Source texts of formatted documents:
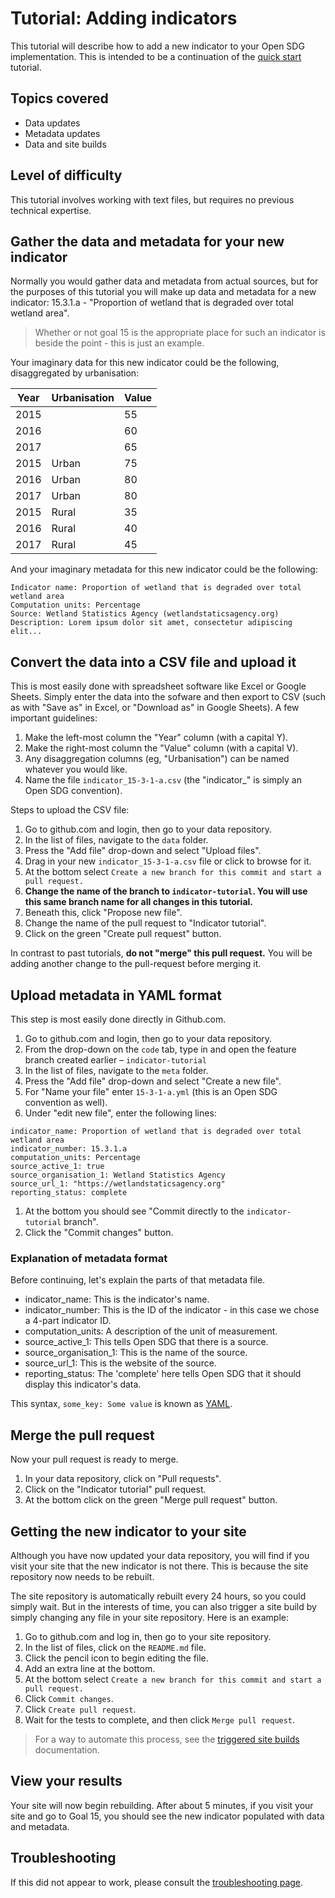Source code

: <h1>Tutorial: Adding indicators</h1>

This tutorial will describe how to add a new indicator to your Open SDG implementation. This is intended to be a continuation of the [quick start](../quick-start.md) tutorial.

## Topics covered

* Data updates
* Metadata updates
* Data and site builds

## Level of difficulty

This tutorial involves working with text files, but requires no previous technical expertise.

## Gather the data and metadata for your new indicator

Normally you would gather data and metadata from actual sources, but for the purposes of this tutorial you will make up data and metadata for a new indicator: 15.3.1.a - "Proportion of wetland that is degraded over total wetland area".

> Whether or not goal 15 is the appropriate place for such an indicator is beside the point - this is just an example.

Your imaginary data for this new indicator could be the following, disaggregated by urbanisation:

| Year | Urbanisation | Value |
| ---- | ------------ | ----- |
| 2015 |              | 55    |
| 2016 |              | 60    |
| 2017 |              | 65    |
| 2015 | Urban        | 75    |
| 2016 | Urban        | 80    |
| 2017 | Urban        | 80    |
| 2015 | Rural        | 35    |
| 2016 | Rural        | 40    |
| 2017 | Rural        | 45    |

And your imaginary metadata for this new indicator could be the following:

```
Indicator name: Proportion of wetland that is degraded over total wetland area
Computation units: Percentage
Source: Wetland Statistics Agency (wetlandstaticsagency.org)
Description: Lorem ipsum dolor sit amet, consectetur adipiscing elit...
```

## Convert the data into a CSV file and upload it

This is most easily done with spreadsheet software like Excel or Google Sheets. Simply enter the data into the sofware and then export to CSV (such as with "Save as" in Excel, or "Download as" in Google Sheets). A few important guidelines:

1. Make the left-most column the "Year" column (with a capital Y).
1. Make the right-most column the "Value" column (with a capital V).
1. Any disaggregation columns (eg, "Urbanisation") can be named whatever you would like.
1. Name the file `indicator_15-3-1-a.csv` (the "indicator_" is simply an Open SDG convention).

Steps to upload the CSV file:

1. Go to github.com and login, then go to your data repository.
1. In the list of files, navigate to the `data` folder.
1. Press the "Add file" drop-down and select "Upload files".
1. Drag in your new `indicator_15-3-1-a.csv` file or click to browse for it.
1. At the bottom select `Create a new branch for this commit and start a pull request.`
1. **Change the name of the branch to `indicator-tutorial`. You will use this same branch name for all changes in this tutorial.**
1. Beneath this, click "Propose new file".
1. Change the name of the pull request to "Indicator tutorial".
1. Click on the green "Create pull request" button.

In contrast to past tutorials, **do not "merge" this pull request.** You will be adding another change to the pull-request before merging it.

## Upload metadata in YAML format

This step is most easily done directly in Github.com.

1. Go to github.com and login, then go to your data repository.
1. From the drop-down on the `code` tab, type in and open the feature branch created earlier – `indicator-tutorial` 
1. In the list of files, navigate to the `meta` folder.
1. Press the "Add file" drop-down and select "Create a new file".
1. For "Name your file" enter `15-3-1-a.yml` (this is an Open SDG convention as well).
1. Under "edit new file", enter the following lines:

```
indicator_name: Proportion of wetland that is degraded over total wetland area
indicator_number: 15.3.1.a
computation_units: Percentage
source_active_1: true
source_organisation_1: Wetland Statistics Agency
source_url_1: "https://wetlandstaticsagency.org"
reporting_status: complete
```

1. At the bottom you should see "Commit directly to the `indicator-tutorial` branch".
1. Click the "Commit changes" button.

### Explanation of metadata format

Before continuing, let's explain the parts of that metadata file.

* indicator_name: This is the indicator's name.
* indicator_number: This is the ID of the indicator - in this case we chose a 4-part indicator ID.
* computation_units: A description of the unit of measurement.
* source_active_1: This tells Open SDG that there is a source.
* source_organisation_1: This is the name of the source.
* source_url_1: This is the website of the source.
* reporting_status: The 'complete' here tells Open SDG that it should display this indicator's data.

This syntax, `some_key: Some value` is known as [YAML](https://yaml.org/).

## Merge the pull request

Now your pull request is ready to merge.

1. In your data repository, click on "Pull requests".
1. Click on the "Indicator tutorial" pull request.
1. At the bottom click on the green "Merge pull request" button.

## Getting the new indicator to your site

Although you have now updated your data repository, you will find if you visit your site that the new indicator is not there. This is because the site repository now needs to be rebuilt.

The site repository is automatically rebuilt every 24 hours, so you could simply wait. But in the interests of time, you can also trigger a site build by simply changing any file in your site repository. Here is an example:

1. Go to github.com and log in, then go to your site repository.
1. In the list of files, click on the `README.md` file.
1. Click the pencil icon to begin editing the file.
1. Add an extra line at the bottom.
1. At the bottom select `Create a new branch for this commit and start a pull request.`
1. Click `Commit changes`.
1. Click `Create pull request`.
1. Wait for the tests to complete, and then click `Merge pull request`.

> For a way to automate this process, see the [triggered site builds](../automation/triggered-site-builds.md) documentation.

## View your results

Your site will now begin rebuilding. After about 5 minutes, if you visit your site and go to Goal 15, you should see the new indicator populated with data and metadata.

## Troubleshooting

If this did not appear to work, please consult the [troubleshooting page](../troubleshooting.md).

...

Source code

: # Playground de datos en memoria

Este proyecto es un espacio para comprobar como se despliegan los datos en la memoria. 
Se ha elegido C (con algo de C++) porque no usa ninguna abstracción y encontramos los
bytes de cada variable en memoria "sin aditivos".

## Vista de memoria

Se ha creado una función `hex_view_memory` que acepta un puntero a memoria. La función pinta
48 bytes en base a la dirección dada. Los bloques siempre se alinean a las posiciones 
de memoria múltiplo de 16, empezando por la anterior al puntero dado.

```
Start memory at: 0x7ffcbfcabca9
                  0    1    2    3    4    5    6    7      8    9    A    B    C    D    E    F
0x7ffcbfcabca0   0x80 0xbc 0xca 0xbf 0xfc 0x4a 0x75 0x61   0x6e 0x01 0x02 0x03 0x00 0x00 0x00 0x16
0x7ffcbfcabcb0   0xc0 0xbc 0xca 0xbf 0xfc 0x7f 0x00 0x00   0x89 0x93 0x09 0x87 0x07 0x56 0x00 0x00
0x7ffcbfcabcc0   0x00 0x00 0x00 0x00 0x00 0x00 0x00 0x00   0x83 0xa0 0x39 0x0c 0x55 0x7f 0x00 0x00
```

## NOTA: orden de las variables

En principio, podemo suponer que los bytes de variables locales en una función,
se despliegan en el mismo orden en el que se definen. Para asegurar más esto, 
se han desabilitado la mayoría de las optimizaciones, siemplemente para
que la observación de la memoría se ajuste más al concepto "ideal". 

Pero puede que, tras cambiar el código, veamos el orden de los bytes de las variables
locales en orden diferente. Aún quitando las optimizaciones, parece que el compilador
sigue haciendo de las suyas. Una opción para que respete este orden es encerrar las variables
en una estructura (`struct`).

-- ASSIGNED TASK --
Lines containing the word "enter" are to be pulled from the records and copied.

-- SOLUTION FOR THIS TASK --
This is most easily done with spreadsheet software like Excel or Google Sheets. Simply enter the data into the sofware and then export to CSV (such as with "Save as" in Excel, or "Download as" in Google Sheets). A few important guidelines:
1. For "Name your file" enter `15-3-1-a.yml` (this is an Open SDG convention as well).
1. Under "edit new file", enter the following lines:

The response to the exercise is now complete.